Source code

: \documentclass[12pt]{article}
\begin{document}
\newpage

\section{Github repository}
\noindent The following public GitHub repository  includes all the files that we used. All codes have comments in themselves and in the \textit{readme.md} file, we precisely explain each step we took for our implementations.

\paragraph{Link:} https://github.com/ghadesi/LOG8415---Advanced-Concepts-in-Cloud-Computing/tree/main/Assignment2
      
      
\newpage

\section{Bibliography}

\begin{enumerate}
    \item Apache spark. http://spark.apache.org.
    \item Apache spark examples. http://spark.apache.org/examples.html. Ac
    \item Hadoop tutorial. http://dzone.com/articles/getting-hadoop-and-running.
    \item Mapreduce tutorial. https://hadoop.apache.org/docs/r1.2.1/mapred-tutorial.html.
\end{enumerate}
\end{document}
◇ ◇ ◇ ◇ ◇ ◇ ◇
## Task brief
Reproduce, please, every line of the records above without alteration.

## Solution to the problem
Source code

: \documentclass[12pt]{article}
\begin{document}
\newpage

\section{Github repository}
\noindent The following public GitHub repository  includes all the files that we used. All codes have comments in themselves and in the \textit{readme.md} file, we precisely explain each step we took for our implementations.

\paragraph{Link:} https://github.com/ghadesi/LOG8415---Advanced-Concepts-in-Cloud-Computing/tree/main/Assignment2
      
      
\newpage

\section{Bibliography}

\begin{enumerate}
    \item Apache spark. http://spark.apache.org.
    \item Apache spark examples. http://spark.apache.org/examples.html. Ac
    \item Hadoop tutorial. http://dzone.com/articles/getting-hadoop-and-running.
    \item Mapreduce tutorial. https://hadoop.apache.org/docs/r1.2.1/mapred-tutorial.html.
\end{enumerate}
\end{document}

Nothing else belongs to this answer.